(DATASET ENTRIES Opens)

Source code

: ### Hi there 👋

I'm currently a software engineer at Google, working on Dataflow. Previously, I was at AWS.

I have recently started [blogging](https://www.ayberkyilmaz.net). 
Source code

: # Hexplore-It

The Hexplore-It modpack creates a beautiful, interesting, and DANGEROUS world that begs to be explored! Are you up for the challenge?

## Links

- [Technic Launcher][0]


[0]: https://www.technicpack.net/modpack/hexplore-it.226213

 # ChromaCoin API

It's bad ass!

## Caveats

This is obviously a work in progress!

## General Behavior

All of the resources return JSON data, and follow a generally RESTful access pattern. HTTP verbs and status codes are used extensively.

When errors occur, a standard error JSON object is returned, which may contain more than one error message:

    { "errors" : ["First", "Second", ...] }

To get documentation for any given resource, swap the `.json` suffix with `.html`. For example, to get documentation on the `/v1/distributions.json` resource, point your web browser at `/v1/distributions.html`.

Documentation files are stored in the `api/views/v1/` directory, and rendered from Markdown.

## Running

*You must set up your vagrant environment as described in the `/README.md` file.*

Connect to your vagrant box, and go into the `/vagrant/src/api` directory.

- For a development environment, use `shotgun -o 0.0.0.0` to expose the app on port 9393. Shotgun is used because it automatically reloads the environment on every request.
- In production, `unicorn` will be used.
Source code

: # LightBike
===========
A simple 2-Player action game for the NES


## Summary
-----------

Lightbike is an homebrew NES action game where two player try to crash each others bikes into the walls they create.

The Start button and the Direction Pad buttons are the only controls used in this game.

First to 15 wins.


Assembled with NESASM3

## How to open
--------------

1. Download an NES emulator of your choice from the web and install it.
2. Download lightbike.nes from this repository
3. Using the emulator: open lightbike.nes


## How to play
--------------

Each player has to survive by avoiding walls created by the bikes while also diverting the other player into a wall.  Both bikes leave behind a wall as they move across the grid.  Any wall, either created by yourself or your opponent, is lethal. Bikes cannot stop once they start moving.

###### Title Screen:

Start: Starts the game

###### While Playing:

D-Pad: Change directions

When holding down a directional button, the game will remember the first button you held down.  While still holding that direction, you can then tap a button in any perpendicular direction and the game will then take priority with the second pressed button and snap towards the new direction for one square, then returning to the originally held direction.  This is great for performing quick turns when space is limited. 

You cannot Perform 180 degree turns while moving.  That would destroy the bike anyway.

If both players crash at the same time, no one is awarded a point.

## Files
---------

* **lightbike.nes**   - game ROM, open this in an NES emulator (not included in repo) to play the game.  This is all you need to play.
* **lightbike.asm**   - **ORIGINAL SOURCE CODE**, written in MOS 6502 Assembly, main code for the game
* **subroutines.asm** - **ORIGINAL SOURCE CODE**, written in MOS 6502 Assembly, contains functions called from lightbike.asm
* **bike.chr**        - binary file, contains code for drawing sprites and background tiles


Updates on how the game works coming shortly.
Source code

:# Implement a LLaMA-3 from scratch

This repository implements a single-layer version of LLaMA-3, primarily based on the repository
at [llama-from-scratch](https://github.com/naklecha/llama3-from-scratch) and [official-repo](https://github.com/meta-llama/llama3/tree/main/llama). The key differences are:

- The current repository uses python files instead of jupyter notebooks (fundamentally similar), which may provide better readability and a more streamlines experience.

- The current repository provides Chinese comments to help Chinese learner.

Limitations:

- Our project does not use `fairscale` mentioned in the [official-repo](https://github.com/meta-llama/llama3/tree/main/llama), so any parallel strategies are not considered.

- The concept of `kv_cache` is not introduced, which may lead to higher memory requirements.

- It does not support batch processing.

(DATASET ENTRIES Closes)

Pull out every line above that holds the word "Assembly".

# ANSWER TO THIS TASK
* **lightbike.asm**   - **ORIGINAL SOURCE CODE**, written in MOS 6502 Assembly, main code for the game
* **subroutines.asm** - **ORIGINAL SOURCE CODE**, written in MOS 6502 Assembly, contains functions called from lightbike.asm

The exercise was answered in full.